[Saved data entries]
------------------------------------

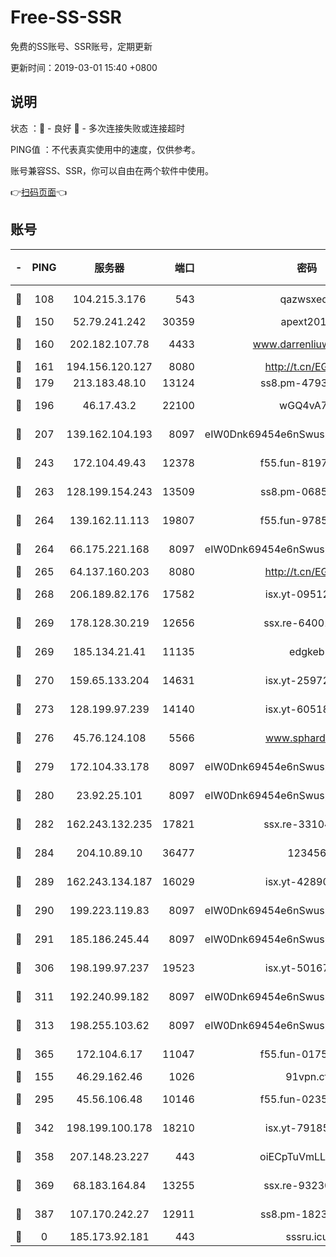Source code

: # Free-SS-SSR

免费的SS账号、SSR账号，定期更新

更新时间：2019-03-01 15:40 +0800

## 说明

状态     ：🙂 - 良好 🙁 - 多次连接失败或连接超时

PING值   ：不代表真实使用中的速度，仅供参考。

账号兼容SS、SSR，你可以自由在两个软件中使用。

👉[扫码页面](https://liesauer.github.io/free-ss-ssr.github.io/)👈

## 账号

|-|PING|服务器|端口|密码|加密方式|区域|
|:----:|:----:|:-----:|-----:|:----:|:----:|:----:|
|🙂|108|104.215.3.176|543|qazwsxedc|aes-256-gcm|JP|
|🙂|150|52.79.241.242|30359|apext2019|chacha20|KR|
|🙂|160|202.182.107.78|4433|www.darrenliuwei.com|aes-256-cfb|JP|
|🙂|161|194.156.120.127|8080|http://t.cn/EGJIyrl|rc4-md5|RU|
|🙂|179|213.183.48.10|13124|ss8.pm-47930159|rc4-md5|RU|
|🙂|196|46.17.43.2|22100|wGQ4vA7D|aes-256-gcm|RU|
|🙂|207|139.162.104.193|8097|eIW0Dnk69454e6nSwuspv9DmS201tQ0D|aes-256-cfb|JP|
|🙂|243|172.104.49.43|12378|f55.fun-81974133|aes-256-cfb|SG|
|🙂|263|128.199.154.243|13509|ss8.pm-06850813|aes-256-cfb|SG|
|🙂|264|139.162.11.113|19807|f55.fun-97859727|aes-256-cfb|SG|
|🙂|264|66.175.221.168|8097|eIW0Dnk69454e6nSwuspv9DmS201tQ0D|aes-256-cfb|US|
|🙂|265|64.137.160.203|8080|http://t.cn/EGJIyrl|rc4-md5|CA|
|🙂|268|206.189.82.176|17582|isx.yt-09512157|aes-256-cfb|SG|
|🙂|269|178.128.30.219|12656|ssx.re-64001982|aes-256-cfb|SG|
|🙂|269|185.134.21.41|11135|edgkeb|aes-256-cfb|GB|
|🙂|270|159.65.133.204|14631|isx.yt-25972344|aes-256-cfb|SG|
|🙂|273|128.199.97.239|14140|isx.yt-60518529|aes-256-cfb|SG|
|🙂|276|45.76.124.108|5566|www.sphard.com|aes-256-cfb|AU|
|🙂|279|172.104.33.178|8097|eIW0Dnk69454e6nSwuspv9DmS201tQ0D|aes-256-cfb|SG|
|🙂|280|23.92.25.101|8097|eIW0Dnk69454e6nSwuspv9DmS201tQ0D|aes-256-cfb|US|
|🙂|282|162.243.132.235|17821|ssx.re-33104069|aes-256-cfb|US|
|🙂|284|204.10.89.10|36477|123456|aes-256-cfb|US|
|🙂|289|162.243.134.187|16029|isx.yt-42890959|aes-256-cfb|US|
|🙂|290|199.223.119.83|8097|eIW0Dnk69454e6nSwuspv9DmS201tQ0D|aes-256-cfb|US|
|🙂|291|185.186.245.44|8097|eIW0Dnk69454e6nSwuspv9DmS201tQ0D|aes-256-cfb|NL|
|🙂|306|198.199.97.237|19523|isx.yt-50167481|aes-256-cfb|US|
|🙂|311|192.240.99.182|8097|eIW0Dnk69454e6nSwuspv9DmS201tQ0D|aes-256-cfb|US|
|🙂|313|198.255.103.62|8097|eIW0Dnk69454e6nSwuspv9DmS201tQ0D|aes-256-cfb|US|
|🙂|365|172.104.6.17|11047|f55.fun-01756679|aes-256-cfb|US|
|🙂|155|46.29.162.46|1026|91vpn.cf|rc4-md5|RU|
|🙂|295|45.56.106.48|10146|f55.fun-02359224|aes-256-cfb|US|
|🙂|342|198.199.100.178|18210|isx.yt-79185401|aes-256-cfb|US|
|🙂|358|207.148.23.227|443|oiECpTuVmLLxk4Ts|aes-256-cfb|US|
|🙂|369|68.183.164.84|13255|ssx.re-93230517|aes-256-cfb|US|
|🙂|387|107.170.242.27|12911|ss8.pm-18239043|aes-256-cfb|US|
|🙁|0|185.173.92.181|443|sssru.icu|rc4-md5|RU|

------------------------------------

** YOUR ASSIGNMENT **
Total the lines of the data that include the word "EGJIyrl", and give that total as the sole response.

** YOUR RESPONSE **
2